ACA requires U.S. citizens and legal residents to have qualifying health coverage. Those without coverage pay a tax penalty of the greater of $695 per year up to a maximum of three times that amount ($2,085) per family or 2.5% of household income. Beginning after 2016, the penalty will be increased annually by the cost-of-living adjustment. Exemptions will be granted for financial hardship, religious objections, American Indians, those without coverage for less than three months, undocumented immigrants, incarcerated individuals, those for whom the lowest cost plan option exceeds 8% of an individual’s income, and those with incomes below the tax filing threshold.

Hardship Exemptions

  • Your income is below Federal Poverty Level
  • You lived in a state that didn’t expand its Medicaid program but you would have qualified if it had
  • You were homeless
  • You were evicted in the past 6 months or were facing eviction or foreclosure
  • You received a shut-off notice from a utility company
  • You recently experienced domestic violence
  • You recently experienced the death of a close family member
  • You experienced a fire, flood, or other natural or human-caused disaster that caused substantial damage to your property
  • You filed for bankruptcy in the last 6 months
  • You had medical expenses you couldn’t pay in the last 24 months that resulted in substantial debt
  • You experienced unexpected increases in necessary expenses due to caring for an ill, disabled, or aging family member
  • The lowest priced health plan in your county was more than 8% of your household income
  • You’re a member of a federally recognized tribe or eligible for services through an Indian Health Services provider; You’re a member of a recognized health care sharing ministry; You’re a member of a recognized religious sect with religious objections to insurance, including Social Security and Medicare
  • You are not lawfully present in the USA
  • You are incarcerated
  • US citizen living abroad for 330 days or more


Open Enrollment Period (OEP) and Special Enrollment Period (SEP)
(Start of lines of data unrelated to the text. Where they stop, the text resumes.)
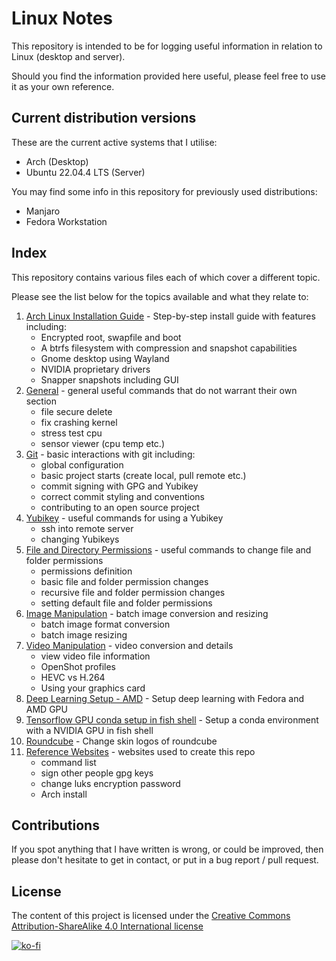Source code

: # Linux Notes

This repository is intended to be for logging useful information in relation to Linux (desktop and server).

Should you find the information provided here useful, please feel free to use it as your own reference.

## Current distribution versions

These are the current active systems that I utilise:

- Arch (Desktop)
- Ubuntu 22.04.4 LTS (Server)

You may find some info in this repository for previously used distributions:

* Manjaro
* Fedora Workstation

## Index

This repository contains various files each of which cover a different topic.

Please see the list below for the topics available and what they relate to:

1. [Arch Linux Installation Guide](arch-install.md) - Step-by-step install guide with features including:
	- Encrypted root, swapfile and boot
	- A btrfs filesystem with compression and snapshot capabilities 
	- Gnome desktop using Wayland
	- NVIDIA proprietary drivers
	- Snapper snapshots including GUI
2. [General](general.md) - general useful commands that do not warrant their own section
	- file secure delete
	- fix crashing kernel
	- stress test cpu
	- sensor viewer (cpu temp etc.)
3. [Git](git.md) - basic interactions with git including:
	- global configuration
	- basic project starts (create local, pull remote etc.)
	- commit signing with GPG and Yubikey
	- correct commit styling and conventions
	- contributing to an open source project
4. [Yubikey](yubikey.md) - useful commands for using a Yubikey
	- ssh into remote server
	- changing Yubikeys
5. [File and Directory Permissions](file-dir-permissions.md) - useful commands to change file and folder permissions
	- permissions definition
	- basic file and folder permission changes
	- recursive file and folder permission changes
	- setting default file and folder permissions
6. [Image Manipulation](images.md) - batch image conversion and resizing
	- batch image format conversion 
	- batch image resizing
7. [Video Manipulation](videos.md) - video conversion and details
	- view video file information
	- OpenShot profiles
	- HEVC vs H.264
	- Using your graphics card
8. [Deep Learning Setup - AMD](deeplearning-setup-amd.md) - Setup deep learning with Fedora and AMD GPU
9. [Tensorflow GPU conda setup in fish shell](tensorflow-gpu-setup-fish.md) - Setup a conda environment with a NVIDIA GPU in fish shell  
10. [Roundcube](roundcube.md) - Change skin logos of roundcube
11. [Reference Websites](websites.md) - websites used to create this repo
	- command list
	- sign other people gpg keys
	- change luks encryption password
	- Arch install

## Contributions

If you spot anything that I have written is wrong, or could be improved, then please don't hesitate to get in contact, or put in a bug report / pull request.

## License

The content of this project is licensed under the [Creative Commons Attribution-ShareAlike 4.0 International license](LICENSE.md)

[![ko-fi](https://ko-fi.com/img/githubbutton_sm.svg)](https://ko-fi.com/Z8Z7G2C89)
You may enroll or change your health insurance plan during annual Open Enrollment Period. The OEP for 2018 plan year is Nov. 1 to Dec.15.

You have a right sign up for health coverage or change your current health plan outside of the open enrollment period if you have certain life events in your family such as marriage/divorce, birth/adoption/death, moving, losing job, Medicaid/Chip or other health plan termination, immigration status change, and so on. You have a special enrollment period 60 days following the life event.